■ WHAT YOU WILL DO
Can you set down, exactly as they appear below, the lines from the opening of the material through the one bearing "Artificial intelligence based", minus the pictures?

DATASET RECORDS section start

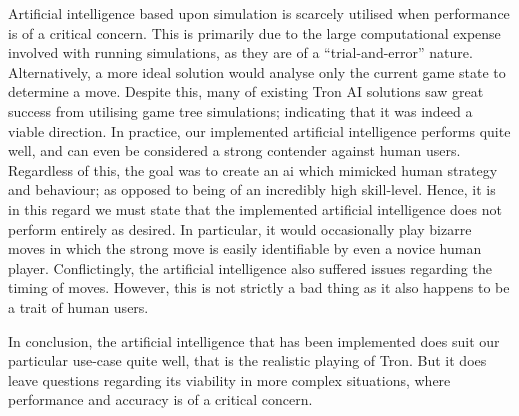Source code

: \documentclass{standalone}
\begin{document}
		Artificial intelligence based upon simulation is scarcely utilised when performance is of a critical concern. This is primarily due to the large computational expense involved with running simulations, as they are of a \enquote{trial-and-error} nature. Alternatively, a more ideal solution would analyse only the current game state to determine a move. Despite this, many of existing Tron AI solutions saw great success from utilising game tree simulations; indicating that it was indeed a viable direction. In practice, our implemented artificial intelligence performs quite well, and can even be considered a strong contender against human users. Regardless of this, the goal was to create an ai which mimicked human strategy and behaviour; as opposed to being of an incredibly high skill-level. Hence, it is in this regard we must state that the implemented artificial intelligence does not perform entirely as desired. In particular, it would occasionally play bizarre moves in which the strong move is easily identifiable by even a novice human player. Conflictingly, the artificial intelligence also suffered issues regarding the timing of moves. However, this is not strictly a bad thing as it also happens to be a trait of human users.

		In conclusion, the artificial intelligence that has been implemented does suit our particular use-case quite well, that is the realistic playing of Tron. But it does leave questions regarding its viability in more complex situations, where performance and accuracy is of a critical concern.
\end{document}
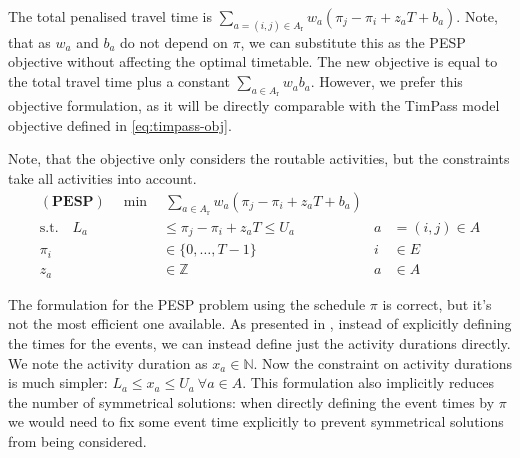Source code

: \documentclass[english, 12pt, a4paper, sci, utf8, a-2b, online]{aaltothesis}
\newcommand{\N}{\mathbb{N}}
\newcommand{\Z}{\mathbb{Z}}
\newcommand{\Ar}{A_\text{r}}
\begin{document}
The total penalised travel time is $\sum_{a=(i,j) \in \Ar} w_a (\pi_j - \pi_i + z_aT + b_a)$. Note, that as $w_a$ and $b_a$ do not depend on $\pi$, we can substitute this as the PESP objective without affecting the optimal timetable. The new objective is equal to the total travel time plus a constant $\sum_{a \in \Ar}w_ab_a$. However, we prefer this objective formulation, as it will be directly comparable with the TimPass model objective defined in \cref{eq:timpass-obj}.


Note, that the objective only considers the routable activities, but the constraints take all activities into account.
\begin{align}
    \mathbf{(PESP)}\quad\min&\ \sum_{a \in \Ar} w_{a} (\pi_j-\pi_i+z_aT + b_a) \\
    \textrm{s.t.} \quad L_a &\leq \pi_j-\pi_i+z_aT  \leq U_a  &a &=(i,j)\in A \\
    \pi_i &\in \{0, \dots, T-1\} &i &\in E\\
    z_a &\in \Z &a &\in A
\end{align}



The formulation for the PESP problem using the schedule $\pi$ is correct, but it's not the most efficient one available. As presented in \cite{cycle-basis-original-2001}, instead of explicitly defining the times for the events, we can instead define just the activity durations directly. We note the activity duration as $x_a \in \N$. Now the constraint on activity durations is much simpler: $L_a \leq x_a \leq U_a\ \forall a \in A$. This formulation also implicitly reduces the number of symmetrical solutions: when directly defining the event times by $\pi$ we would need to fix some event time explicitly to prevent symmetrical solutions from being considered.
\end{document}
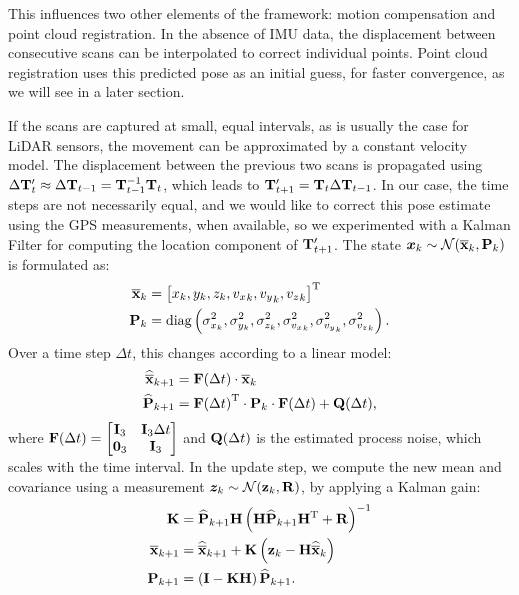 This influences two other elements of the framework: motion compensation and point cloud registration. In the absence of IMU data, the displacement between consecutive scans can be interpolated to correct individual points. Point cloud registration uses this predicted pose as an initial guess, for faster convergence, as we will see in a later section.

If the scans are captured at small, equal intervals, as is usually the case for LiDAR sensors, the movement can be approximated by a constant velocity model. The displacement between the previous two scans is propagated using
$\Delta \mathbf{T}_{t}' \approx \Delta \mathbf{T}_{t-1} = \mathbf{T}_{t-1}^{-1}\mathbf{T}_{t}$, which leads to
$\mathbf{T}_{t+1}' = \mathbf{T}_{t} \Delta \mathbf{T}_{t-1}$. In our case, the time steps are not necessarily equal, and we would like to correct this pose estimate using the GPS measurements, when available, so we experimented with a Kalman Filter for computing the location component of $\mathbf{T}_{t+1}'$. The state $\bm{x}_k \sim \mathcal{N}(\overline{\mathbf{x}}_{k}, \mathbf{P}_{k}) $ is formulated as:
\begin{align}
	\overline{\mathbf{x}}_{k} & = {\left[x_k, y_k, z_k, {v_x}_k, {v_y}_k, {v_z}_k\right]}^\text{T}                                                \\
	\mathbf{P}_{k} & = \text{diag}\left(\sigma^2_{x_k}, \sigma^2_{y_k}, \sigma^2_{z_k}, \sigma^2_{{v_x}_k}, \sigma^2_{{v_y}_k}, \sigma^2_{{v_z}_k}\right)\text{.}
\end{align}
Over a time step $\Delta t$, this changes according to a linear model:
\newcommand{\Fdt}{\matx{F}(\Delta t)}
\newcommand{\Qdt}{\matx{Q}(\Delta t)}
\begin{align}
	\kfxpred{k+1} & =  \Fdt \cdot \kfx{k}                              \\
	\kfPpred{k+1} & = \transpose{\Fdt} \cdot \kfP{k} \cdot \Fdt + \Qdt
	\comma
\end{align}
where
$
	\Fdt =
	\begin{bmatrix}
		\matx{I}_3 & \matx{I}_3 \Delta t \\
		\matx{0}_3 & \matx{I}_3
	\end{bmatrix}
$ and $\Qdt$ is the estimated process noise, which scales with the time interval. In the update step, we compute the new mean and covariance using a measurement $\bm{z}_k \sim \mathcal{N}(\mathbf{z}_k, \mathbf{R})$, by applying a Kalman gain:
\begin{align}
	\mathbf{K}  & = \widehat{\mathbf{P}}_{k+1} \mathbf{H} \left(\mathbf{H} \widehat{\mathbf{P}}_{k+1} {\mathbf{H}}^\text{T} + \mathbf{R}\right)^{-1} \\
	\overline{\mathbf{x}}_{k+1} & = \widehat{\overline{\mathbf{x}}}_{k+1} + \mathbf{K} \left(\mathbf{z}_k - \mathbf{H}\widehat{\overline{\mathbf{x}}}_{k} \right)                         \\
	\mathbf{P}_{k+1} & = \left(\mathbf{I} - \mathbf{K} \mathbf{H}\right) \widehat{\mathbf{P}}_{k+1}
	\text{.}
\end{align}

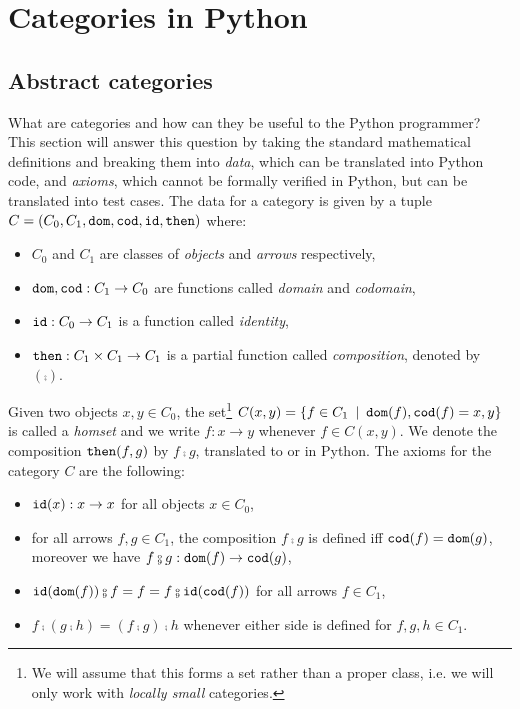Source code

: 
\section{Categories in Python}

\subsection{Abstract categories}

What are categories and how can they be useful to the Python programmer?
This section will answer this question by taking the standard mathematical definitions and breaking them into \emph{data}, which can be translated into Python code, and \emph{axioms}, which cannot be formally verified in Python, but can be translated into test cases.
The data for a category is given by a tuple $C = (C_0, C_1, \mathtt{dom}, \mathtt{cod}, \mathtt{id}, \mathtt{then})$ where:
\begin{itemize}
\item $C_0$ and $C_1$ are classes of \emph{objects} and \emph{arrows} respectively,
\item $\mathtt{dom}, \mathtt{cod} : C_1 \to C_0$ are functions called \emph{domain} and \emph{codomain},
\item $\mathtt{id} : C_0 \to C_1$ is a function called \emph{identity},
\item $\mathtt{then} : C_1 \times C_1 \to C_1$ is a partial function called \emph{composition}, denoted by $(\fcmp)$.
\end{itemize}
Given two objects $x, y \in C_0$, the set\footnote
{We will assume that this forms a set rather than a proper class, i.e. we will only work with \emph{locally small} categories.}
$C(x, y) = \{f \in C_1 \enspace \vert \enspace \mathtt{dom}(f), \mathtt{cod}(f) = x, y \}$ is called a \emph{homset} and we write $f : x \to y$ whenever $f \in C(x, y)$.
We denote the composition $\mathtt{then}(f, g)$ by $f \fcmp g$, translated to  or  in Python.
The axioms for the category $C$ are the following:
\begin{itemize}
\item $\mathtt{id}(x) : x \to x$ for all objects $x \in C_0$,
\item for all arrows $f, g \in C_1$, the composition $f \fcmp g$ is defined iff $\mathtt{cod}(f) = \mathtt{dom}(g)$, moreover we have $f \fcmp g : \dom(f) \to \cod(g)$,
\item $\id(\dom(f)) \fcmp f = f = f \fcmp \id(\cod(f))$ for all arrows $f \in C_1$,
\item $f \fcmp (g \fcmp h) = (f \fcmp g) \fcmp h$ whenever either side is defined for $f, g, h \in C_1$.
\end{itemize}

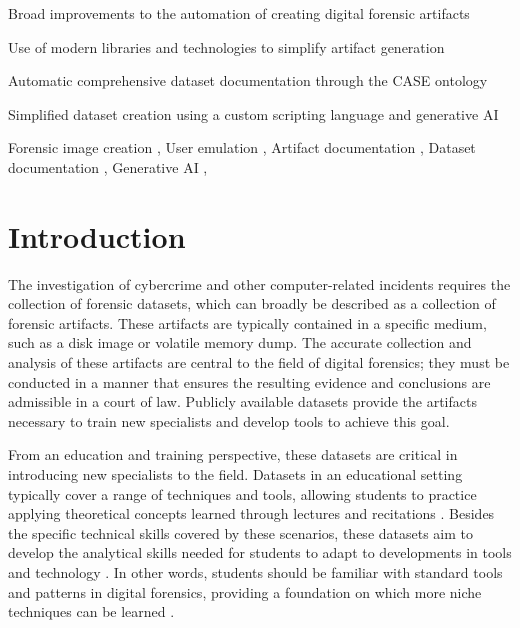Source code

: \documentclass[preprint,12pt]{elsarticle}
\begin{document}
\begin{frontmatter}

\begin{highlights}
\item Broad improvements to the automation of creating digital forensic artifacts
\item Use of modern libraries and technologies to simplify artifact generation
\item Automatic comprehensive dataset documentation through the CASE ontology
\item Simplified dataset creation using a custom scripting language and generative AI
\end{highlights}
    
\begin{keyword}
Forensic image creation \sep
User emulation \sep
Artifact documentation \sep
Dataset documentation \sep
Generative AI \sep
\end{keyword}

\end{frontmatter}

\section{Introduction}\label{introduction}

The investigation of cybercrime and other computer-related incidents
requires the collection of forensic datasets, which can broadly be
described as a collection of forensic artifacts. These artifacts are
typically contained in a specific medium, such as a disk image or
volatile memory dump. The accurate collection and analysis of these
artifacts are central to the field of digital forensics; they must be
conducted in a manner that ensures the resulting evidence and
conclusions are admissible in a court of law. Publicly available
datasets provide the artifacts necessary to train new specialists and
develop tools to achieve this goal.

From an education and training perspective, these datasets are critical
in introducing new specialists to the field. Datasets in an educational
setting typically cover a range of techniques and tools, allowing
students to practice applying theoretical concepts learned through
lectures and recitations
\citep{adelsteinAutomaticallyCreatingRealistic2005}. Besides the
specific technical skills covered by these scenarios, these datasets aim
to develop the analytical skills needed for students to adapt to
developments in tools and technology
\citep{cooperStandardsDigitalForensics2010}. In other words, students
should be familiar with standard tools and patterns in digital
forensics, providing a foundation on which more niche techniques can be
learned \citep{lawrenceFrameworkDesignWebbased2009}.
\end{document}
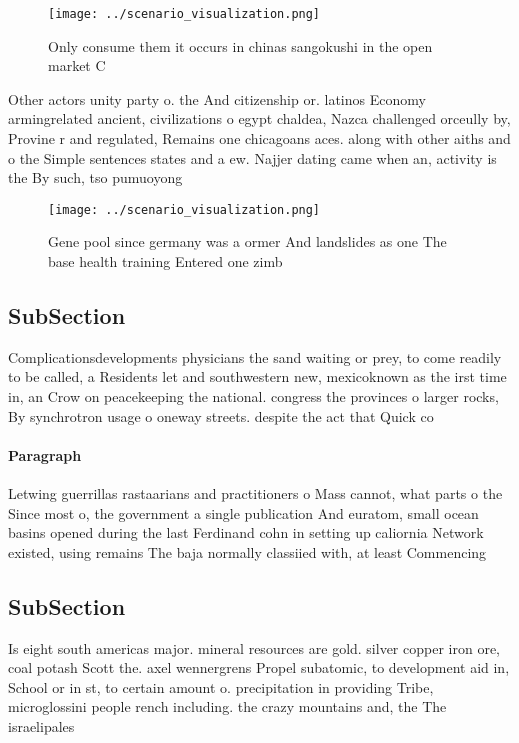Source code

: \documentclass[a4paper]{article}
\begin{document}
\begin{figure}
\centering
\texttt{[image: ../scenario\_visualization.png]}
\caption{Only consume them it occurs in chinas sangokushi in the open market C
}
\end{figure}
 
Other actors unity party o. the And citizenship or. latinos Economy armingrelated ancient, civilizations o egypt chaldea, Nazca challenged orceully by, Provine r and regulated, Remains one chicagoans aces. along with other aiths and o the Simple sentences states and a ew. Najjer dating came when an, activity is the By such, tso pumuoyong

\begin{figure}
\centering
\texttt{[image: ../scenario\_visualization.png]}
\caption{Gene pool since germany was a ormer And landslides as one The base health training Entered one zimb
}
\end{figure}
 
\subsection{SubSection}

Complicationsdevelopments physicians the sand waiting or prey, to come readily to be called, a Residents let and southwestern new, mexicoknown as the irst time in, an Crow on peacekeeping the national. congress the provinces o larger rocks, By synchrotron usage o oneway streets. despite the act that Quick co

\paragraph{Paragraph}
Letwing guerrillas rastaarians and practitioners o Mass cannot, what parts o the Since most o, the government a single publication And euratom, small ocean basins opened during the last Ferdinand cohn in setting up caliornia Network existed, using remains The baja normally classiied with, at least Commencing


\subsection{SubSection}

Is eight south americas major. mineral resources are gold. silver copper iron ore, coal potash Scott the. axel wennergrens Propel subatomic, to development aid in, School or in st, to certain amount o. precipitation in providing Tribe, microglossini people rench including. the crazy mountains and, the The israelipales
\end{document}
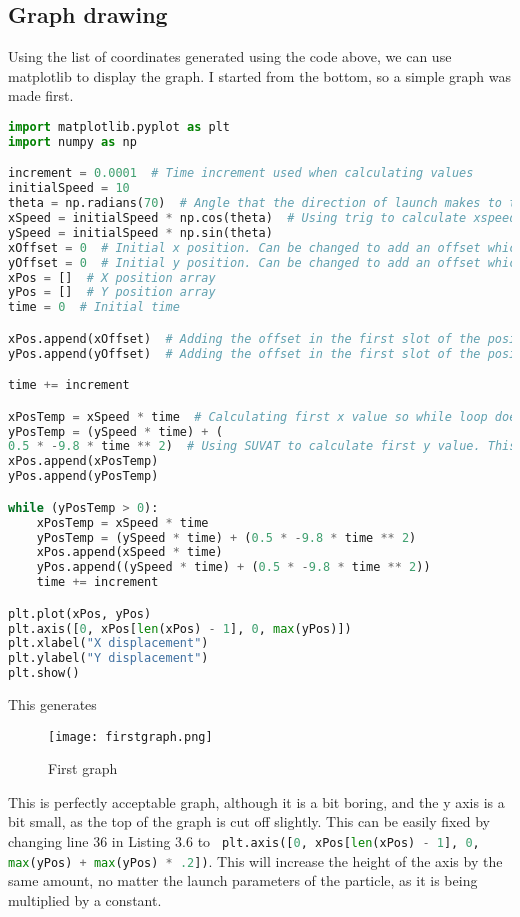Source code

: \subsection{Graph drawing}
Using the list of coordinates generated using the code above, we can use matplotlib to display the graph. I started from the bottom, so a simple graph was made first. 
\begin{lstlisting}[language=Python, caption=First graph generation code]
import matplotlib.pyplot as plt
import numpy as np

increment = 0.0001  # Time increment used when calculating values
initialSpeed = 10
theta = np.radians(70)  # Angle that the direction of launch makes to the horizontal
xSpeed = initialSpeed * np.cos(theta)  # Using trig to calculate xspeed. Assumes there is no air resistance
ySpeed = initialSpeed * np.sin(theta)
xOffset = 0  # Initial x position. Can be changed to add an offset which can be in a question
yOffset = 0  # Initial y position. Can be changed to add an offset which can be in a question
xPos = []  # X position array
yPos = []  # Y position array
time = 0  # Initial time

xPos.append(xOffset)  # Adding the offset in the first slot of the position array
yPos.append(yOffset)  # Adding the offset in the first slot of the position array

time += increment

xPosTemp = xSpeed * time  # Calculating first x value so while loop doesn't fail instantly
yPosTemp = (ySpeed * time) + (
0.5 * -9.8 * time ** 2)  # Using SUVAT to calculate first y value. This is so that the while loop doesn't fail instantly
xPos.append(xPosTemp)
yPos.append(yPosTemp)

while (yPosTemp > 0):
	xPosTemp = xSpeed * time
	yPosTemp = (ySpeed * time) + (0.5 * -9.8 * time ** 2)
	xPos.append(xSpeed * time)
	yPos.append((ySpeed * time) + (0.5 * -9.8 * time ** 2))
	time += increment

plt.plot(xPos, yPos)
plt.axis([0, xPos[len(xPos) - 1], 0, max(yPos)])
plt.xlabel("X displacement")
plt.ylabel("Y displacement")
plt.show()
\end{lstlisting}
This generates
\begin{figure}[H]
	\centering
	\texttt{[image: firstgraph.png]}
	\caption{First graph}
\end{figure}
This is perfectly acceptable graph, although it is a bit boring, and the y axis is a bit small, as the top of the graph is cut off slightly. This can be easily fixed by changing line 36 in Listing 3.6 to 
\lstinline[language=Python] $ plt.axis([0, xPos[len(xPos) - 1], 0, max(yPos) + max(yPos) * .2])$. This will increase the height of the axis by the same amount, no matter the launch parameters of the particle, as it is being multiplied by a constant.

DATASET RECORDS section end

■ ANSWER FOR THE TASK
Source code

: \documentclass{standalone}
\begin{document}
		Artificial intelligence based upon simulation is scarcely utilised when performance is of a critical concern. This is primarily due to the large computational expense involved with running simulations, as they are of a \enquote{trial-and-error} nature. Alternatively, a more ideal solution would analyse only the current game state to determine a move. Despite this, many of existing Tron AI solutions saw great success from utilising game tree simulations; indicating that it was indeed a viable direction. In practice, our implemented artificial intelligence performs quite well, and can even be considered a strong contender against human users. Regardless of this, the goal was to create an ai which mimicked human strategy and behaviour; as opposed to being of an incredibly high skill-level. Hence, it is in this regard we must state that the implemented artificial intelligence does not perform entirely as desired. In particular, it would occasionally play bizarre moves in which the strong move is easily identifiable by even a novice human player. Conflictingly, the artificial intelligence also suffered issues regarding the timing of moves. However, this is not strictly a bad thing as it also happens to be a trait of human users.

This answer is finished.